China’s economic outlook is uncertain with corporate debt and an opaque financial sector contributing to looming vulnerabilities, an International Monetary Fund (IMF) official said Tuesday.
David Lipton, First Deputy Managing Director at the IMF, said the near-term growth outlook in the world’s second-largest economy had become more buoyant because of recent policy support but warned of potential pitfalls ahead.
“The medium-term outlook is more uncertain due to rapidly rising credit, structural excess capacity, and the increasingly large, opaque, and interconnected financial sector.”
Speaking in Beijing, where he had been meeting senior banking and government officials among others, Lipton said China needed to accelerate the pace of economic reforms as it had fewer options for dealing with future crises.
Corporate debt, state-owned company reform and lack of communication between financial regulators were all cited as vulnerabilities.
He suggested China establish a special group to restructure its hulking state-owned enterprises, which have long suffered from inefficiencies.
Beijing has long vowed to reform the companies, which control critical sectors of the economy ranging from coal production to telecommunications, but institutional resistance has stymied those efforts.
Lipton also singled out corporate borrowing as a major concern.
“Corporate debt, though still manageable, is high and rising fast,” Lipton said. “Addressing the corporate debt problem is imperative to avoid serious problems down the road.”
Lending obligations in the country have increased dramatically following several rounds of credit loosening intended to stimulate waning growth.

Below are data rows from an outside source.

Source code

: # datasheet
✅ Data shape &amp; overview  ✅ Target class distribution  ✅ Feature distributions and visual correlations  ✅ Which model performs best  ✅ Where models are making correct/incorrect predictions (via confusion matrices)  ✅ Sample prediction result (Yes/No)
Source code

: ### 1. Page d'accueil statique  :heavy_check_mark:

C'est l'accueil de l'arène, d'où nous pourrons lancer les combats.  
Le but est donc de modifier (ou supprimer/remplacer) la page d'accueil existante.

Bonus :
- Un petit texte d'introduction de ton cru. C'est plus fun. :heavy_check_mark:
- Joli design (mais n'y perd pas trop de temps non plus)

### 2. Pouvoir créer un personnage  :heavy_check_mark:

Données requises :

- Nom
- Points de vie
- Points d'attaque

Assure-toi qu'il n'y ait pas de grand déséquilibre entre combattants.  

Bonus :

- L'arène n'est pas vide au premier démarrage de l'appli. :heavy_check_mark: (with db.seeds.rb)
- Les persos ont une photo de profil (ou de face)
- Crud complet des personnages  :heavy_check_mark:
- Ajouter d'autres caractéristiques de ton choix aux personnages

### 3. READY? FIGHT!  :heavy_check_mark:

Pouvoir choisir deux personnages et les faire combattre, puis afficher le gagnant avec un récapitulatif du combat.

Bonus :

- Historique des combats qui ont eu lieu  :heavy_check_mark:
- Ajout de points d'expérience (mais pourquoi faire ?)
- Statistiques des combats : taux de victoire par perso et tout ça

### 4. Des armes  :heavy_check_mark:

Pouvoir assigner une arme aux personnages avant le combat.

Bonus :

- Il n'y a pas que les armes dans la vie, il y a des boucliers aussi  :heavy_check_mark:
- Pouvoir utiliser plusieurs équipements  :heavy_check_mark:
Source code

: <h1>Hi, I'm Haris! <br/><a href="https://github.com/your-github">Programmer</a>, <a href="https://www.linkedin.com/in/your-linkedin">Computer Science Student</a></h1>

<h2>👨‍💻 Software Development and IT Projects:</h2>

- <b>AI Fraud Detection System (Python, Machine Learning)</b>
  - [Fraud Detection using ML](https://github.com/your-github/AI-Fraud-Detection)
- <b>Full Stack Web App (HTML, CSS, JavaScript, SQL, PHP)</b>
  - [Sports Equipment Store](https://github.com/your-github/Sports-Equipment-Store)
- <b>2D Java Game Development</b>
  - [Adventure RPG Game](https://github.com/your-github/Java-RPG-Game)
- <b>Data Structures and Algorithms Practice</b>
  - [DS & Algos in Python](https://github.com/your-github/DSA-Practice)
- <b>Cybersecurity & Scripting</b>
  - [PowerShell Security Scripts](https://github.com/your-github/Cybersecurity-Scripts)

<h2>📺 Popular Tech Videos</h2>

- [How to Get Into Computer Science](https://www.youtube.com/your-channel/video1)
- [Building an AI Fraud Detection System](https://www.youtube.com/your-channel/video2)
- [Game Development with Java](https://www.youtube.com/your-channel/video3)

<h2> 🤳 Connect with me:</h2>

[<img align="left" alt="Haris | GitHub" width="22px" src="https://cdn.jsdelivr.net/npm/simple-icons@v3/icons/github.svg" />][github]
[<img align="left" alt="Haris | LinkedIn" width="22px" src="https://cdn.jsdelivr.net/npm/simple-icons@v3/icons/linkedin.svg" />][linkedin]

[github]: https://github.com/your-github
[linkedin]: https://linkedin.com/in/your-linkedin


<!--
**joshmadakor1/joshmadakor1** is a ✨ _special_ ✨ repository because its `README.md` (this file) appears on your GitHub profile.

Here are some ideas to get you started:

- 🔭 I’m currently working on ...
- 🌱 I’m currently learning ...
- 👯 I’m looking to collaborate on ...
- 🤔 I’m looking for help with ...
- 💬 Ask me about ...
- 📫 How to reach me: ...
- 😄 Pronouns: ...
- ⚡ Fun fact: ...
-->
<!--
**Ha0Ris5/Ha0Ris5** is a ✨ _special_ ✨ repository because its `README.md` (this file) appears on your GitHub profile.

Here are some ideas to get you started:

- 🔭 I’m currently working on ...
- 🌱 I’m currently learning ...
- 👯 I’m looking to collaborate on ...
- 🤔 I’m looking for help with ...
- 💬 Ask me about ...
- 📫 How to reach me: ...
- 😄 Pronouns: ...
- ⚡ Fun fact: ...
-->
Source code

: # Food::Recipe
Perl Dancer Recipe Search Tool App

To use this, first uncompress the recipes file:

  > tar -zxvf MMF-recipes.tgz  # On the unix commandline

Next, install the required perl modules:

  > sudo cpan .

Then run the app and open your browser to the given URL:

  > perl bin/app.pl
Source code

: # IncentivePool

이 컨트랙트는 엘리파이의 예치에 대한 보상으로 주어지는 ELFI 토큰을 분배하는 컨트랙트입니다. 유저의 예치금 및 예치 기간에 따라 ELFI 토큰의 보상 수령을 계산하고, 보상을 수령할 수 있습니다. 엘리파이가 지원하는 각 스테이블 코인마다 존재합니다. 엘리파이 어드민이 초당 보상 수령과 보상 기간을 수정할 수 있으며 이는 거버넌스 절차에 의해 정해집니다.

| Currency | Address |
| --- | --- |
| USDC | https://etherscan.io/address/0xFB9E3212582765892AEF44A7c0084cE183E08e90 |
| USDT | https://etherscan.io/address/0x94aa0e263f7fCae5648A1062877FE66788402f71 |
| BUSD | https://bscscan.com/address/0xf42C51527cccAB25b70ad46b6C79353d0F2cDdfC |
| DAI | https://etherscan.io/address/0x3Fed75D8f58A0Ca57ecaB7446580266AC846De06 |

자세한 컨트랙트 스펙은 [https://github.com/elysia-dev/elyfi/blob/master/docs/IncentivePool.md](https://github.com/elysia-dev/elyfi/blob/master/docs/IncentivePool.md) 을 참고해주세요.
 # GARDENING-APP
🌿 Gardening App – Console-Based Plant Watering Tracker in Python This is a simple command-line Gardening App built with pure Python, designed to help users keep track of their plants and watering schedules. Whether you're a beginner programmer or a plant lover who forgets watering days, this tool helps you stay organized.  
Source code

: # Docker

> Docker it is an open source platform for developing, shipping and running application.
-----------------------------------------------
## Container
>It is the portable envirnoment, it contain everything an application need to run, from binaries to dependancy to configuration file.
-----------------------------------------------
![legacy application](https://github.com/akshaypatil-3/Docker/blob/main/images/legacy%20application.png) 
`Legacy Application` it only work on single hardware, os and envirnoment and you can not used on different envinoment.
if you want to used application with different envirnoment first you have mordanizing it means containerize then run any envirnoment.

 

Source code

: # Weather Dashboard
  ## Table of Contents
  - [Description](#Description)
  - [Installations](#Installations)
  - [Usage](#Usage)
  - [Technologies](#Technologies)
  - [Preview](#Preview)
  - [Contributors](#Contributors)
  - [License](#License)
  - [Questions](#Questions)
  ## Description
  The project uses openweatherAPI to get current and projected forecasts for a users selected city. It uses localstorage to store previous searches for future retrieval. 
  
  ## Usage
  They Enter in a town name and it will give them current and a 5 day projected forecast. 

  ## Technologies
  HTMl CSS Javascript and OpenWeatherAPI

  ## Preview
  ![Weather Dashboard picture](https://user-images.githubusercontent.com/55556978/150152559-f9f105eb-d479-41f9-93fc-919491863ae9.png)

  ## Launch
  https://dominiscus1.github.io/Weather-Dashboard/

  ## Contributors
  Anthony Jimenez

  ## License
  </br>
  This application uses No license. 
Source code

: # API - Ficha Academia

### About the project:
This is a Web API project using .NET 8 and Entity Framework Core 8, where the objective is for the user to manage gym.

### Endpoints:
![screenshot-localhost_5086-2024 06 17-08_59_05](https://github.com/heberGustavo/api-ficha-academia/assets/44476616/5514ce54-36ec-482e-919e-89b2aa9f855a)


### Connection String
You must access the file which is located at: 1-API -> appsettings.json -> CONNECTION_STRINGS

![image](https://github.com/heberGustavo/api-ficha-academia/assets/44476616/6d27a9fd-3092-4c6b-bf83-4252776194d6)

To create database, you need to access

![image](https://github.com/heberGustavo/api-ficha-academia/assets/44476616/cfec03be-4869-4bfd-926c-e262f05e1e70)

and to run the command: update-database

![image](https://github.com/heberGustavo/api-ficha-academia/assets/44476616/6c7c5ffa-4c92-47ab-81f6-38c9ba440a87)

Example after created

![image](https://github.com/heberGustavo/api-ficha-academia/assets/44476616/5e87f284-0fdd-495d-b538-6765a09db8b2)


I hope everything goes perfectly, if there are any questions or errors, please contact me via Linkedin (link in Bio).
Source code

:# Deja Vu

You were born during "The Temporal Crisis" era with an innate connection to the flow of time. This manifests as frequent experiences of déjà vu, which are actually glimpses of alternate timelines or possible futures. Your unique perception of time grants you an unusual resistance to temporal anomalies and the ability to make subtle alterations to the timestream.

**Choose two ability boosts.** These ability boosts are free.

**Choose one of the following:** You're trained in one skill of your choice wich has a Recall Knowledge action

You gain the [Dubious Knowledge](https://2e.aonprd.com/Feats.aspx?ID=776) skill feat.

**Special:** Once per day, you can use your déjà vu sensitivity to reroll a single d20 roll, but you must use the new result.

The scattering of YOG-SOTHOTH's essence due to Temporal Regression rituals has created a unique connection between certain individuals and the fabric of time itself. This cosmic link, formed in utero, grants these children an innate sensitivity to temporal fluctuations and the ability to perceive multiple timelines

One state-owned company, the China Railway Corporation, owes more than $600 billion (Dh2.2 billion) in debt, it revealed in May.
Aside from financial concerns, the IMF proposed China institute a carbon tax to clean up the country’s heavily polluted skies. If implemented, the IMF predicted the measure could prevent four to five million premature deaths by 2030.
His comments come as China struggles with a tough transition away from dependence on debt-fuelled investment and export industries in an attempt to find a “new normal” of economic growth powered by domestic consumption.
In April, the IMF raised its 2016 growth forecast for China by 0.2 percentage points to 6.5 per cent, citing announced stimulus plans. It also increased its estimate for 2017 by the same amount, to 6.2 per cent.
The figures still represent a significant drop from the 6.9 per cent expansion seen in 2015 — the slowest in a quarter of a century.